Auf Erwerberseite muss ebenso beachtet werden, dass nur dann eine selbstständige Tätigkeit gegeben ist, wenn mindestens 50 Prozent der Anteile erworben werden – und – eine Bestellung zum Geschäftsführer erfolgt. Erfolgt keine Bestellung zum Geschäftsführer, genügt allein ein Anteil von 50 Prozent nicht für eine Selbstständigkeit des mitarbeitenden Gesellschafters.
Ein – mit gebotener Zurückhaltung einzusetzendes – mögliches Gestaltungsmittel ist die Sperrminorität, also die Möglichkeit eines Minderheitsgesellschafters, ihm missliebige Beschlüsse verhindern zu können.

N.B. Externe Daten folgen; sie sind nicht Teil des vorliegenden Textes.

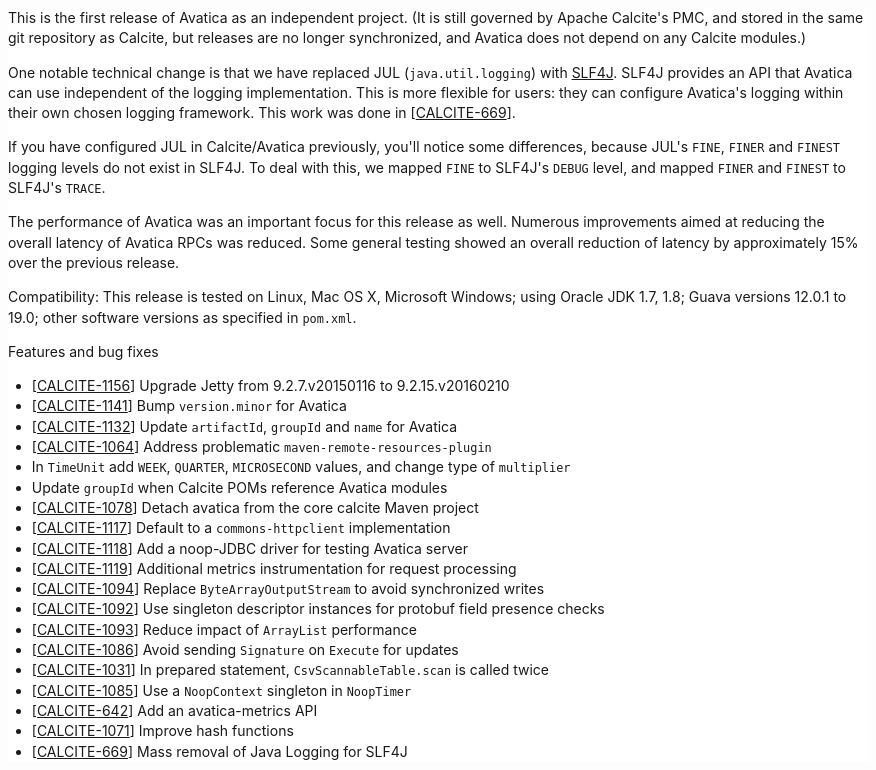 This is the first release of Avatica as an independent project. (It
is still governed by Apache Calcite's PMC, and stored in the same git
repository as Calcite, but releases are no longer synchronized, and
Avatica does not depend on any Calcite modules.)

One notable technical change is that we have replaced JUL (`java.util.logging`)
with [SLF4J](http://slf4j.org/). SLF4J provides an API that Avatica can use
independent of the logging implementation. This is more
flexible for users: they can configure Avatica's logging within their
own chosen logging framework. This work was done in
[[CALCITE-669](https://issues.apache.org/jira/browse/CALCITE-669)].

If you have configured JUL in Calcite/Avatica previously, you'll
notice some differences, because JUL's `FINE`, `FINER` and `FINEST`
logging levels do not exist in SLF4J. To deal with this, we mapped
`FINE` to SLF4J's `DEBUG` level, and mapped `FINER` and `FINEST` to
SLF4J's `TRACE`.

The performance of Avatica was an important focus for this release as well.
Numerous improvements aimed at reducing the overall latency of Avatica RPCs
was reduced. Some general testing showed an overall reduction of latency
by approximately 15% over the previous release.

Compatibility: This release is tested on Linux, Mac OS X, Microsoft
Windows; using Oracle JDK 1.7, 1.8; Guava versions 12.0.1 to 19.0;
other software versions as specified in `pom.xml`.

Features and bug fixes

* [<a href="https://issues.apache.org/jira/browse/CALCITE-1156">CALCITE-1156</a>]
  Upgrade Jetty from 9.2.7.v20150116 to 9.2.15.v20160210
* [<a href="https://issues.apache.org/jira/browse/CALCITE-1141">CALCITE-1141</a>]
  Bump `version.minor` for Avatica
* [<a href="https://issues.apache.org/jira/browse/CALCITE-1132">CALCITE-1132</a>]
  Update `artifactId`, `groupId` and `name` for Avatica
* [<a href="https://issues.apache.org/jira/browse/CALCITE-1064">CALCITE-1064</a>]
  Address problematic `maven-remote-resources-plugin`
* In `TimeUnit` add `WEEK`, `QUARTER`, `MICROSECOND` values, and change type of
  `multiplier`
* Update `groupId` when Calcite POMs reference Avatica modules
* [<a href="https://issues.apache.org/jira/browse/CALCITE-1078">CALCITE-1078</a>]
  Detach avatica from the core calcite Maven project
* [<a href="https://issues.apache.org/jira/browse/CALCITE-1117">CALCITE-1117</a>]
  Default to a `commons-httpclient` implementation
* [<a href="https://issues.apache.org/jira/browse/CALCITE-1118">CALCITE-1118</a>]
  Add a noop-JDBC driver for testing Avatica server
* [<a href="https://issues.apache.org/jira/browse/CALCITE-1119">CALCITE-1119</a>]
  Additional metrics instrumentation for request processing
* [<a href="https://issues.apache.org/jira/browse/CALCITE-1094">CALCITE-1094</a>]
  Replace `ByteArrayOutputStream` to avoid synchronized writes
* [<a href="https://issues.apache.org/jira/browse/CALCITE-1092">CALCITE-1092</a>]
  Use singleton descriptor instances for protobuf field presence checks
* [<a href="https://issues.apache.org/jira/browse/CALCITE-1093">CALCITE-1093</a>]
  Reduce impact of `ArrayList` performance
* [<a href="https://issues.apache.org/jira/browse/CALCITE-1086">CALCITE-1086</a>]
  Avoid sending `Signature` on `Execute` for updates
* [<a href="https://issues.apache.org/jira/browse/CALCITE-1031">CALCITE-1031</a>]
  In prepared statement, `CsvScannableTable.scan` is called twice
* [<a href="https://issues.apache.org/jira/browse/CALCITE-1085">CALCITE-1085</a>]
  Use a `NoopContext` singleton in `NoopTimer`
* [<a href="https://issues.apache.org/jira/browse/CALCITE-642">CALCITE-642</a>]
  Add an avatica-metrics API
* [<a href="https://issues.apache.org/jira/browse/CALCITE-1071">CALCITE-1071</a>]
  Improve hash functions
* [<a href="https://issues.apache.org/jira/browse/CALCITE-669">CALCITE-669</a>]
  Mass removal of Java Logging for SLF4J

Ein besonderer Appell ist an die Steuerberater/in zu richten, die häufig erste/r Ansprechpartner/in in solchen Vorgängen sind. Die Beachtung einer möglichen Sozialversicherungspflicht tätiger Gesellschafter(-Geschäftsführer) gehört zum Pflichtprogramm. Der Steuerberater muss darauf hinweisen, dass die Sozialversicherungspflicht durch einen Fachanwalt für Sozialrecht geklärt werden sollte, um dem existenzbedrohenden Risiko einer hohen Beitragsnachzahlung vorzubeugen.